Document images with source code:
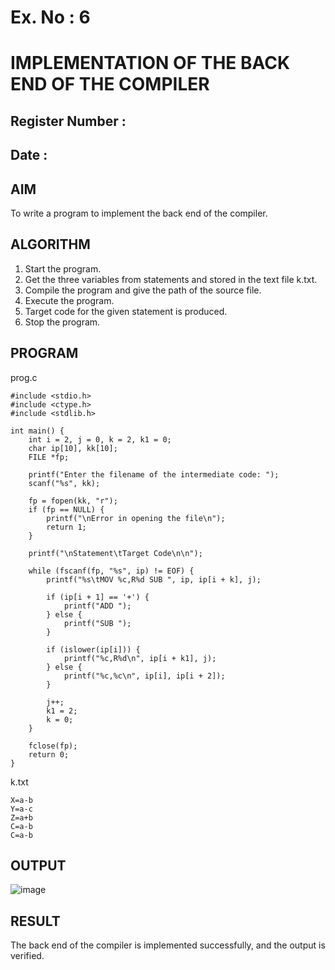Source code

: # Ex. No : 6	
# IMPLEMENTATION OF THE BACK END OF THE COMPILER 
## Register Number :
## Date : 

## AIM   
To write a program to implement the back end of the compiler.

## ALGORITHM
1.	Start the program.
2.	Get the three variables from statements and stored in the text file k.txt.
3.	Compile the program and give the path of the source file.
4.	Execute the program.
5.	Target code for the given statement is produced.
6.	Stop the program.

## PROGRAM
prog.c
```
#include <stdio.h>
#include <ctype.h>
#include <stdlib.h>

int main() {
    int i = 2, j = 0, k = 2, k1 = 0; 
    char ip[10], kk[10];
    FILE *fp;

    printf("Enter the filename of the intermediate code: "); 
    scanf("%s", kk);

    fp = fopen(kk, "r"); 
    if (fp == NULL) {
        printf("\nError in opening the file\n"); 
        return 1;
    }
    
    printf("\nStatement\tTarget Code\n\n"); 
    
    while (fscanf(fp, "%s", ip) != EOF) {
        printf("%s\tMOV %c,R%d SUB ", ip, ip[i + k], j);

        if (ip[i + 1] == '+') {
            printf("ADD "); 
        } else {
            printf("SUB ");
        }

        if (islower(ip[i])) {
            printf("%c,R%d\n", ip[i + k1], j);
        } else {
            printf("%c,%c\n", ip[i], ip[i + 2]);
        }

        j++;
        k1 = 2;
        k = 0;
    }

    fclose(fp);
    return 0;
}
```
k.txt
```
X=a-b 
Y=a-c 
Z=a+b 
C=a-b 
C=a-b
```


## OUTPUT 

![image](https://github.com/user-attachments/assets/5ea77d4c-3e27-4ea7-9d37-4d4a99bcbeca)


## RESULT
The back end of the compiler is implemented successfully, and the output is verified.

- _Work instructions_
Since the pictures are not wanted, set down only the rest of each record, exactly as above.

- _Response box_
Source code

: # Ex. No : 6	
# IMPLEMENTATION OF THE BACK END OF THE COMPILER 
## Register Number :
## Date : 

## AIM   
To write a program to implement the back end of the compiler.

## ALGORITHM
1.	Start the program.
2.	Get the three variables from statements and stored in the text file k.txt.
3.	Compile the program and give the path of the source file.
4.	Execute the program.
5.	Target code for the given statement is produced.
6.	Stop the program.

## PROGRAM
prog.c
```
#include <stdio.h>
#include <ctype.h>
#include <stdlib.h>

int main() {
    int i = 2, j = 0, k = 2, k1 = 0; 
    char ip[10], kk[10];
    FILE *fp;

    printf("Enter the filename of the intermediate code: "); 
    scanf("%s", kk);

    fp = fopen(kk, "r"); 
    if (fp == NULL) {
        printf("\nError in opening the file\n"); 
        return 1;
    }
    
    printf("\nStatement\tTarget Code\n\n"); 
    
    while (fscanf(fp, "%s", ip) != EOF) {
        printf("%s\tMOV %c,R%d SUB ", ip, ip[i + k], j);

        if (ip[i + 1] == '+') {
            printf("ADD "); 
        } else {
            printf("SUB ");
        }

        if (islower(ip[i])) {
            printf("%c,R%d\n", ip[i + k1], j);
        } else {
            printf("%c,%c\n", ip[i], ip[i + 2]);
        }

        j++;
        k1 = 2;
        k = 0;
    }

    fclose(fp);
    return 0;
}
```
k.txt
```
X=a-b 
Y=a-c 
Z=a+b 
C=a-b 
C=a-b
```


## OUTPUT 

![image](https://github.com/user-attachments/assets/5ea77d4c-3e27-4ea7-9d37-4d4a99bcbeca)


## RESULT
The back end of the compiler is implemented successfully, and the output is verified.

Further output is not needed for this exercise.